An important step during embedded system design is design space exploration. The designer has to address problems such as what is the amount and the type of PEs needed to meet all application requirements. To illustrate this step, we consider the *mpeg2* application and run the optimization procedure with several platform configurations consisting of 2 to 6 PEs. The execution time of tasks is specified according to [47]. The deadline of the application is set to two times the critical path of the TG to allow some slack for reliability improvement. Only transient faults are considered for the moment. The MOEA is configured with two objectives. The first one is timing overhead. It is defined as:

$$penalty(S) = \begin{cases} -1 & \text{iff } l \le d\\ l - d & \text{otherwise} \end{cases}$$
 (10)



**Fig. 12** Pareto optimal solutions under different platform configurations



where l is the finish time of the job in schedule S and d is the deadline. The idea is that, if the deadline is met, we set the penalty to a constant -1 and if not, we set the penalty to the difference between the finish time and the deadline. In this way the optimizer will prefer solutions that meet the timing constraints and optimize other objectives. The second objective is reliability using the SFP as a metric. Figure 12 shows the Pareto optimal solutions found by the optimization. It can be seen that the Pareto fronts obtained with more PEs dominate those obtained with less PEs in most cases, i.e., with more hardware resources, the application can be finished with shorter time and higher reliability. This is due to the increased opportunity for spatial redundancy.
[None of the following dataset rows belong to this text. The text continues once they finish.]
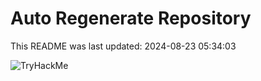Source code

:# Auto Regenerate Repository

This README was last updated: 2024-08-23 05:34:03

 ![TryHackMe](https://tryhackme.com/badge/533634)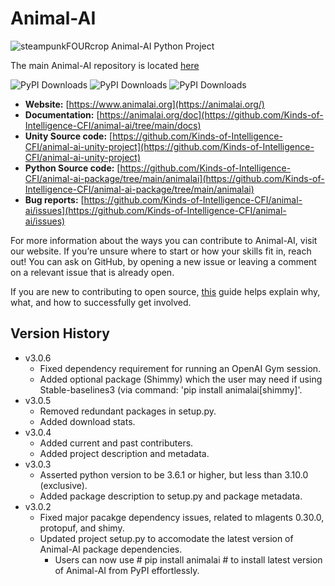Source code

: # Animal-AI
![steampunkFOURcrop](https://github.com/Kinds-of-Intelligence-CFI/animal-ai/assets/65875290/df798f4a-cb2c-416f-a150-093b9382a621)
Animal-AI Python Project

The main Animal-AI repository is located [here](https://github.com/Kinds-of-Intelligence-CFI/animal-ai)

![PyPI Downloads](https://img.shields.io/pypi/dm/animalai) ![PyPI Downloads](https://img.shields.io/pypi/dw/animalai) ![PyPI Downloads](https://img.shields.io/pypi/dd/animalai)

- **Website:** [https://www.animalai.org](https://animalai.org/)
- **Documentation:** [https://animalai.org/doc](https://github.com/Kinds-of-Intelligence-CFI/animal-ai/tree/main/docs)
- **Unity Source code:** [https://github.com/Kinds-of-Intelligence-CFI/animal-ai-unity-project](https://github.com/Kinds-of-Intelligence-CFI/animal-ai-unity-project)
-  **Python Source code:** [https://github.com/Kinds-of-Intelligence-CFI/animal-ai-package/tree/main/animalai](https://github.com/Kinds-of-Intelligence-CFI/animal-ai-package/tree/main/animalai)
- **Bug reports:** [https://github.com/Kinds-of-Intelligence-CFI/animal-ai/issues](https://github.com/Kinds-of-Intelligence-CFI/animal-ai/issues)

For more information about the ways you can contribute to Animal-AI, visit our website. If you’re unsure where to start or how your skills fit in, reach out! You can ask on GitHub, by opening a new issue or leaving a comment on a relevant issue that is already open.

If you are new to contributing to open source, [this](https://opensource.guide/how-to-contribute/) guide helps explain why, what, and how to successfully get involved.

## Version History
- v3.0.6
  - Fixed dependency requirement for running an OpenAI Gym session.
  - Added optional package (Shimmy) which the user may need if using Stable-baselines3 (via command: 'pip install animalai[shimmy]'.
- v3.0.5
  - Removed redundant packages in setup.py.
  - Added download stats.
- v3.0.4
  - Added current and past contributers.
  - Added project description and metadata.
- v3.0.3
  - Asserted python version to be 3.6.1 or higher, but less than 3.10.0 (exclusive).
  - Added package description to setup.py and package metadata.
- v3.0.2
  - Fixed major pacakge dependency issues, related to mlagents 0.30.0, protopuf, and shimy.
  - Updated project setup.py to accomodate the latest version of Animal-AI package dependencies.
    - Users can now use # pip install animalai # to install latest version of Animal-AI from PyPI effortlessly.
For each platform, we are interested in the solution that achieves maximum reliability while meeting the deadline. These solutions are marked with 1 to 3 in Fig. 12. As it can be seen, the 2RISC + 2DSP platform is the minimal one to achieve SFP of  $10^{-6}$  and the 3RISC + 3DSP platform is necessary to achieve SFP of  $10^{-9}$ . Those results are useful for the designer to make decisions in the early design phase. In [16], more details of this case study is presented.

#### 6.2 Comparison of TT-SP and TT-FS

Qualitative comparison The TT-SP and TT-FS schemes can be compared in several aspects:

- Resource efficiency. Both TT-SP and TT-FS allow sharing of time slots by multiple tasks and are therefore more efficient than traditional techniques with dedicated redundancy for each task, e.g., [12]. For example, the schedule in Fig. 1a and 1e are able to tolerate a single fault of any of the tasks  $t_1$ ,  $t_2$ ,  $t_3$ . Without using the slot-sharing technique, we would have to replicate all three tasks once, in order to achieve the same level of fault-tolerance. However, much more resources are needed in this case. If we compare TT-SP and TT-FS, the later achieves generally higher resource efficiency. This is because only the slack slots are shared and must have their sizes set to the largest WCET of all tasks assigned to them. Again in same example, the schedule in Fig. 1a has the length  $|t_1| + \max(|t_1| + |t_2|) + \max(|t_2| + |t_3|) + |t_3|$ , whereas the schedule in Fig. 1e has the length  $|t_2| + |t_2| + |t_3| + \max(|t_1| + |t_2| + |t_3|)$ . It can be easily verified that the length of Fig. 1e is no larger than that of Fig. 1a. Nevertheless, the TT-SP scheme can also outperform TT-FS in certain circumstances (see the discussion of Fig. 14).
- Predictability. The TT-SP scheme exhibits higher predictability in sense that the start time
  of all slots are fixed and known. In Fig. 1, the scheduling points, where the runtime scheduler has to be called, are marked. As it can be seen, the scheduling points of TT-SP is fixed



**Fig. 13** Comparing *TT-SP* and *TT-FS* using *mpeg2* 



in time and do not depends on the occurred faults. In contrast, the scheduling points vary for different fault scenario in case of *TT-FS*.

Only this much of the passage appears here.